# Steel versus alloy wheels



## javea (Jun 8, 2007)

As I always seem to run close to, sometimes over, my gross of 3850 kgs I would like to trim off whatever is possible (tried leaving the OH behind but that didn't work!).

Has anyone changed from the OE 15" wheels to alloys and if so, do you know what the weight saving is?


----------



## 96299 (Sep 15, 2005)

We have alloys and they do save some weight over steel, however, the best way I have found to maximize the payload was to lose five & a half stone in body weight.  Now to get the other half to follow suit :roll: 

Steve


----------



## JohnsCrossMotorHomes (Jul 21, 2007)

javea said:


> As I always seem to run close to, sometimes over, my gross of 3850 kgs I would like to trim off whatever is possible (tried leaving the OH behind but that didn't work!).
> 
> Has anyone changed from the OE 15" wheels to alloys and if so, do you know what the weight saving is?


Might save a few pounds in weight but lose a lot of pounds out of wallet!

Peter


----------



## cabby (May 14, 2005)

you could run on a 1/2 filled fuel tank and only a 1/2 filled water tank.

cabby


----------



## gramor (Oct 24, 2010)

Depends on the type of alloy, but weight for weight comparison aluminim alloys are very roughly 50% lighter. 
You would have to weigh a steel wheel first to see if it's worth the cost of replacement alloy wheels and the expense of swapping over tyres, balancing,etc or if its easier to unload some items which are carried but never used.


----------



## trevd01 (Oct 26, 2007)

Maybe 10kg per axle. Depends on the exact wheels you fit, of course.

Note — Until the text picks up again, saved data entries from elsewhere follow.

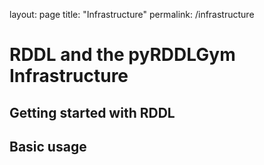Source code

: layout: page
title: "Infrastructure"
permalink: /infrastructure

# RDDL and the pyRDDLGym Infrastructure

## Getting started with RDDL

## Basic usage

Of course you are not reducing the loading on the axles at all, by fitting lighter wheels. But a weighbridge doesn't know that! 8)


----------



## SpeedyDux (Jul 13, 2007)

Don't assume that all alloy wheels are lighter than the steel equivalent. Check the actual weights. I've come across alloys (very heavy duty ones) that are actually heavier than the steel equivalents. 


SD


----------



## DTPCHEMICALS (Jul 24, 2006)

This is interesting.
The wheels suport the total vehicle weight. As only the upper half is downwards weight onto the axle centre why do you need to change.
Surely you will only save half the weight.
Will some expert tell me I am wrong.

Dave p


----------



## javea (Jun 8, 2007)

DTPCHEMICALS said:


> This is interesting.
> The wheels suport the total vehicle weight. As only the upper half is downwards weight onto the axle centre why do you need to change.
> Surely you will only save half the weight.
> Will some expert tell me I am wrong.
> ...


Well I never thought about that one Dave, will be interesting to read the responses from the experts.

Mike


----------



## GEMMY (Jun 19, 2006)

Quote;

As only the upper half is downwards weight onto the axle centre 
Surely you will only save half the weight. 

:lol: :lol: :lol: 

tony


----------



## Senator (Apr 24, 2008)

DTPCHEMICALS said:


> This is interesting.
> The wheels suport the total vehicle weight. As only the upper half is downwards weight onto the axle centre why do you need to change.
> Surely you will only save half the weight.
> Will some expert tell me I am wrong.
> ...


Dave

Firstly I am not the expert here!

I can see your logic for axle weight, assuming you support the axle and take a weight reading, but for vehicle gross weight or checks on a weight bridge then this will not apply.

Mark


----------



## jud (Aug 15, 2009)

SpeedyDux said:


> Don't assume that all alloy wheels are lighter than the steel equivalent. Check the actual weights. I've come across alloys (very heavy duty ones) that are actually heavier than the steel equivalents.
> 
> SD


hi speedydux. your spot on mine are 16" and are heaver then the steel spare wheel apart from looks there is not much difference . i would look for other things like weight up grade.jud


----------



## javea (Jun 8, 2007)

The definitive answer from the very honest chap at Tyremen:

Hi there,

There is not a lot in it to be honest, the reason for opting for alloys is really a cosmetic one!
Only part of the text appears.